De la multitud de momentos que pueden seleccionarse de “King Kong” (hablo de la versión de 1933, la única que importa), el instante en que este por fin aparece en toda su magnificencia, ambigüedad y horror todavía es capaz de producir cierta conmoción en el espectador. No se trata de genuino miedo: es evidente que el viejo Kong no es más que una marioneta animada vía stop motion y, ante nuestros ojos de siglo XXI, curtidos por mil y un espectáculos digitales, algo así no sería capaz de asustar a nadie. Entonces, ¿por qué nos inquieta tanto?

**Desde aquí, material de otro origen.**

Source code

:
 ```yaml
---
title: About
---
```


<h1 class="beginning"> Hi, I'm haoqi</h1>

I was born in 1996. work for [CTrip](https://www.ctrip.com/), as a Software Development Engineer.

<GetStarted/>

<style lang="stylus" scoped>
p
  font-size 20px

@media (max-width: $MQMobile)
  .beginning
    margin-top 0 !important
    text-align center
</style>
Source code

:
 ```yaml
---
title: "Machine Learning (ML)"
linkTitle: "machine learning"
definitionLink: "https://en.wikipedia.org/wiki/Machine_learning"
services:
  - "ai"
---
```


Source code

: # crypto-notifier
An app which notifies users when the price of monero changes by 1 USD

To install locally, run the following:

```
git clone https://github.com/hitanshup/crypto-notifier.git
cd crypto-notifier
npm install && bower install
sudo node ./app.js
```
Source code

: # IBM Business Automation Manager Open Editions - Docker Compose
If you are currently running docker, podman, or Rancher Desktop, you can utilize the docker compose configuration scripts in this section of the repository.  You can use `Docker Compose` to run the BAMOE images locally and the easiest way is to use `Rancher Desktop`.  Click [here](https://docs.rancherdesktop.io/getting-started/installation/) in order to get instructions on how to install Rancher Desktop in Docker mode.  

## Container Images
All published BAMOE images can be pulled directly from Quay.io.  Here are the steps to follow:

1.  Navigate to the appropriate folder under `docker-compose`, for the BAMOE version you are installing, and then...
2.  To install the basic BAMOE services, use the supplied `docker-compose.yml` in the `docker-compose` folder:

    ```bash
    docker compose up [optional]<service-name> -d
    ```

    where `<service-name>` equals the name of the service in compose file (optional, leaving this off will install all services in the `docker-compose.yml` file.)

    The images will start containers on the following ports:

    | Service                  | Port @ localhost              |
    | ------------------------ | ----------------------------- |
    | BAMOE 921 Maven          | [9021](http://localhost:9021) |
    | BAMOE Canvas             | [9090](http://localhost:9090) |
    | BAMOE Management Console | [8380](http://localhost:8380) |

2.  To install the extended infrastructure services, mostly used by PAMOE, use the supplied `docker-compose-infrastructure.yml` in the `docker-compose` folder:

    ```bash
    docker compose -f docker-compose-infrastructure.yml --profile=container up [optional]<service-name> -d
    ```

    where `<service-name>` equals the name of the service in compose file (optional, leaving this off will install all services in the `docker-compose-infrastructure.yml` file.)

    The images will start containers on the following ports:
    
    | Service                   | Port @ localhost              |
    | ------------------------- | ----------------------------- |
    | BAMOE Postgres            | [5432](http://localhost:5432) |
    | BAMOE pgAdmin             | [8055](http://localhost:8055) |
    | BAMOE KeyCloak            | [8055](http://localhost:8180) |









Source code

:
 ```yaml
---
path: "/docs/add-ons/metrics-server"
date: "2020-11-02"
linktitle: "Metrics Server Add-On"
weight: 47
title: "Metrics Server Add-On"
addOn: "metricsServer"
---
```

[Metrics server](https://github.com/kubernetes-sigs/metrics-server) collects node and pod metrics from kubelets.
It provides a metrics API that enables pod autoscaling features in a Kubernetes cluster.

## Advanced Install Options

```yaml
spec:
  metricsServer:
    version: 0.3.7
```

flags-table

Como siempre, la respuesta no está en el disfraz, sino en lo que este implica. De un modo similar a los perennes monstruos de la Universal, “Kong” —estrenada muy poco tiempo después de “Frankenstein” (1931), “Drácula” (1931) y “La Momia” (1932)— apela más al inconsciente que a la imaginación de quien mira. Tal como ocurre con el monstruo del doctor Frankenstein, este engendro posee una energía vital que supera los confines de lo humano; tal como el T-Rex de “Jurassic Park” (al que avistamos por primera vez en una secuencia nocturna que homenajea directo a “Kong”), nuestro protagonista conjura impulsos que nos devuelven violentamente a un estado precivilizado; tal como le pasa a Nosferatu, quien pierde la cabeza por la bella Ellen Hutter, el animal es capaz de manifestar una expresión de deseo, pura y brutal: cuando observa a la muy rubia y blanca Ann Darrow, el enorme primate queda sin aliento, la toma con cuidado entre sus manotas, juguetea con su vestido translúcido (hay que recordar que la película fue estrenada antes de la imposición de la censura en Hollywood), para luego llevársela a su guarida río arriba enfrentando a una alimaña tras otra, sin alcanzar jamás a disfrutar con tranquilidad de su “botín”; muy pronto lo perderá a manos de otro primate, el recursivo y porfiado aventurero John Driscoll, quien —hechizado por una atracción parecida a la que siente el simio— sacrifica a toda una cuadrilla de hombres al ir en busca de Ann, al corazón de la Isla Calavera.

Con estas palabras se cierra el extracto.